• **Task**: Write down exactly the line where "## 📨 CONTACT" occurs and every line that follows it through the end of the material below; include nothing else.

• **Records for the exercise**:
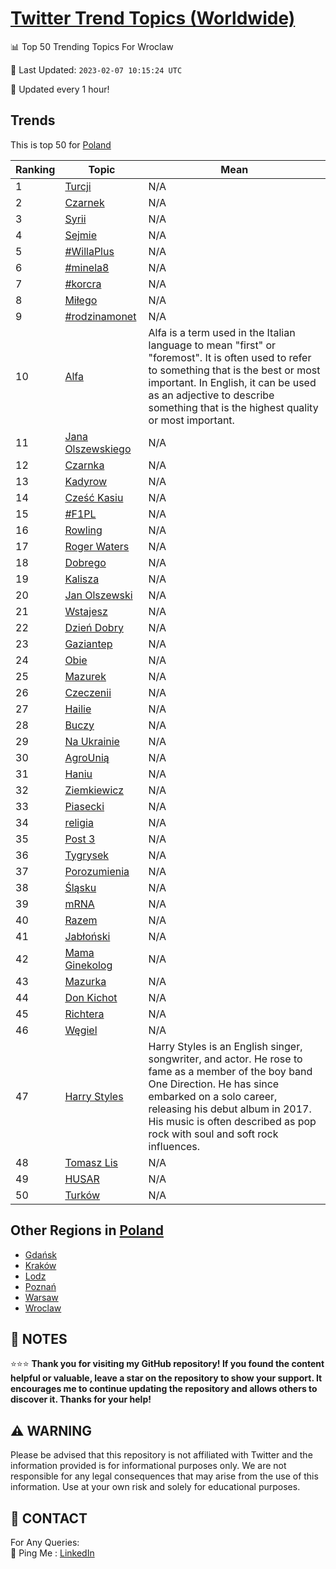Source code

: [Twitter Trend Topics (Worldwide)](https://github.com/ErcinDedeoglu/Twitter-Trend-Topics)
==========


📊 Top 50 Trending Topics For Wroclaw

📆 Last Updated: `2023-02-07 10:15:24 UTC`

🔧 Updated every 1 hour!


## Trends

This is top 50 for [Poland](</Poland>)

| Ranking | Topic | Mean |
| ------- | ------------ | ------------ |
| 1 | [Turcji](http://twitter.com/search?q=Turcji) | N/A |
| 2 | [Czarnek](http://twitter.com/search?q=Czarnek) | N/A |
| 3 | [Syrii](http://twitter.com/search?q=Syrii) | N/A |
| 4 | [Sejmie](http://twitter.com/search?q=Sejmie) | N/A |
| 5 | [#WillaPlus](http://twitter.com/search?q=%23WillaPlus) | N/A |
| 6 | [#minela8](http://twitter.com/search?q=%23minela8) | N/A |
| 7 | [#korcra](http://twitter.com/search?q=%23korcra) | N/A |
| 8 | [Miłego](http://twitter.com/search?q=Mi%c5%82ego) | N/A |
| 9 | [#rodzinamonet](http://twitter.com/search?q=%23rodzinamonet) | N/A |
| 10 | [Alfa](http://twitter.com/search?q=Alfa) | Alfa is a term used in the Italian language to mean "first" or "foremost". It is often used to refer to something that is the best or most important. In English, it can be used as an adjective to describe something that is the highest quality or most important. |
| 11 | [Jana Olszewskiego](http://twitter.com/search?q=Jana+Olszewskiego) | N/A |
| 12 | [Czarnka](http://twitter.com/search?q=Czarnka) | N/A |
| 13 | [Kadyrow](http://twitter.com/search?q=Kadyrow) | N/A |
| 14 | [Cześć Kasiu](http://twitter.com/search?q=Cze%c5%9b%c4%87+Kasiu) | N/A |
| 15 | [#F1PL](http://twitter.com/search?q=%23F1PL) | N/A |
| 16 | [Rowling](http://twitter.com/search?q=Rowling) | N/A |
| 17 | [Roger Waters](http://twitter.com/search?q=Roger+Waters) | N/A |
| 18 | [Dobrego](http://twitter.com/search?q=Dobrego) | N/A |
| 19 | [Kalisza](http://twitter.com/search?q=Kalisza) | N/A |
| 20 | [Jan Olszewski](http://twitter.com/search?q=Jan+Olszewski) | N/A |
| 21 | [Wstajesz](http://twitter.com/search?q=Wstajesz) | N/A |
| 22 | [Dzień Dobry](http://twitter.com/search?q=Dzie%c5%84+Dobry) | N/A |
| 23 | [Gaziantep](http://twitter.com/search?q=Gaziantep) | N/A |
| 24 | [Obie](http://twitter.com/search?q=Obie) | N/A |
| 25 | [Mazurek](http://twitter.com/search?q=Mazurek) | N/A |
| 26 | [Czeczenii](http://twitter.com/search?q=Czeczenii) | N/A |
| 27 | [Hailie](http://twitter.com/search?q=Hailie) | N/A |
| 28 | [Buczy](http://twitter.com/search?q=Buczy) | N/A |
| 29 | [Na Ukrainie](http://twitter.com/search?q=Na+Ukrainie) | N/A |
| 30 | [AgroUnią](http://twitter.com/search?q=AgroUni%c4%85) | N/A |
| 31 | [Haniu](http://twitter.com/search?q=Haniu) | N/A |
| 32 | [Ziemkiewicz](http://twitter.com/search?q=Ziemkiewicz) | N/A |
| 33 | [Piasecki](http://twitter.com/search?q=Piasecki) | N/A |
| 34 | [religia](http://twitter.com/search?q=religia) | N/A |
| 35 | [Post 3](http://twitter.com/search?q=Post+3) | N/A |
| 36 | [Tygrysek](http://twitter.com/search?q=Tygrysek) | N/A |
| 37 | [Porozumienia](http://twitter.com/search?q=Porozumienia) | N/A |
| 38 | [Śląsku](http://twitter.com/search?q=%c5%9al%c4%85sku) | N/A |
| 39 | [mRNA](http://twitter.com/search?q=mRNA) | N/A |
| 40 | [Razem](http://twitter.com/search?q=Razem) | N/A |
| 41 | [Jabłoński](http://twitter.com/search?q=Jab%c5%82o%c5%84ski) | N/A |
| 42 | [Mama Ginekolog](http://twitter.com/search?q=Mama+Ginekolog) | N/A |
| 43 | [Mazurka](http://twitter.com/search?q=Mazurka) | N/A |
| 44 | [Don Kichot](http://twitter.com/search?q=Don+Kichot) | N/A |
| 45 | [Richtera](http://twitter.com/search?q=Richtera) | N/A |
| 46 | [Węgiel](http://twitter.com/search?q=W%c4%99giel) | N/A |
| 47 | [Harry Styles](http://twitter.com/search?q=Harry+Styles) | Harry Styles is an English singer, songwriter, and actor. He rose to fame as a member of the boy band One Direction. He has since embarked on a solo career, releasing his debut album in 2017. His music is often described as pop rock with soul and soft rock influences. |
| 48 | [Tomasz Lis](http://twitter.com/search?q=Tomasz+Lis) | N/A |
| 49 | [HUSAR](http://twitter.com/search?q=HUSAR) | N/A |
| 50 | [Turków](http://twitter.com/search?q=Turk%c3%b3w) | N/A |



## Other Regions in [Poland](</Poland>)

* [Gdańsk](</Poland/Gdańsk.md>)
* [Kraków](</Poland/Kraków.md>)
* [Lodz](</Poland/Lodz.md>)
* [Poznań](</Poland/Poznań.md>)
* [Warsaw](</Poland/Warsaw.md>)
* [Wroclaw](</Poland/Wroclaw.md>)



## 📝 NOTES

⭐⭐⭐ **Thank you for visiting my GitHub repository! If you found the content helpful or valuable, leave a star on the repository to show your support. It encourages me to continue updating the repository and allows others to discover it. Thanks for your help!**


## ⚠️ WARNING

Please be advised that this repository is not affiliated with Twitter and the information provided is for informational purposes only. We are not responsible for any legal consequences that may arise from the use of this information. Use at your own risk and solely for educational purposes.


## 📨 CONTACT

 For Any Queries:  
            🏓 Ping Me : [LinkedIn](https://www.linkedin.com/in/ercindedeoglu/)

• **Task result**:
## 📨 CONTACT

 For Any Queries:  
            🏓 Ping Me : [LinkedIn](https://www.linkedin.com/in/ercindedeoglu/)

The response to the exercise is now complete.